[Input data]
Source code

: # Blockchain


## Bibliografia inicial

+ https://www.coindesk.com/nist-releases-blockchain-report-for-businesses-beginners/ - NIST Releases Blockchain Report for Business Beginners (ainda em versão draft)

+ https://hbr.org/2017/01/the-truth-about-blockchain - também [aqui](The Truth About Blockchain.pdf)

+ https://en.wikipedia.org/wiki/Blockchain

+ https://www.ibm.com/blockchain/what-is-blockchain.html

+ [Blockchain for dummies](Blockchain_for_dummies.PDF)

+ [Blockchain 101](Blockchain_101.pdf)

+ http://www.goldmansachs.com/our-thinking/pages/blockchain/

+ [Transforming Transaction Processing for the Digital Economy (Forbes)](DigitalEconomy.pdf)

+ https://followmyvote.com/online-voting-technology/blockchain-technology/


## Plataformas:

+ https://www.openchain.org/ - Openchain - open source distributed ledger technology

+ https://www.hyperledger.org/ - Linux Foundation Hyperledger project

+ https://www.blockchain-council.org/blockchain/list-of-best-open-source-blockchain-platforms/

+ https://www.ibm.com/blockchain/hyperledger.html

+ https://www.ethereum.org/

[Exercise instructions]
Output the listing above word for word, from the opening line through the line that contains "Digital Economy (Forbes)](DigitalEconomy.pdf)", and leave out everything after it.

[Task output]
Source code

: # Blockchain


## Bibliografia inicial

+ https://www.coindesk.com/nist-releases-blockchain-report-for-businesses-beginners/ - NIST Releases Blockchain Report for Business Beginners (ainda em versão draft)

+ https://hbr.org/2017/01/the-truth-about-blockchain - também [aqui](The Truth About Blockchain.pdf)

+ https://en.wikipedia.org/wiki/Blockchain

+ https://www.ibm.com/blockchain/what-is-blockchain.html

+ [Blockchain for dummies](Blockchain_for_dummies.PDF)

+ [Blockchain 101](Blockchain_101.pdf)

+ http://www.goldmansachs.com/our-thinking/pages/blockchain/

+ [Transforming Transaction Processing for the Digital Economy (Forbes)](DigitalEconomy.pdf)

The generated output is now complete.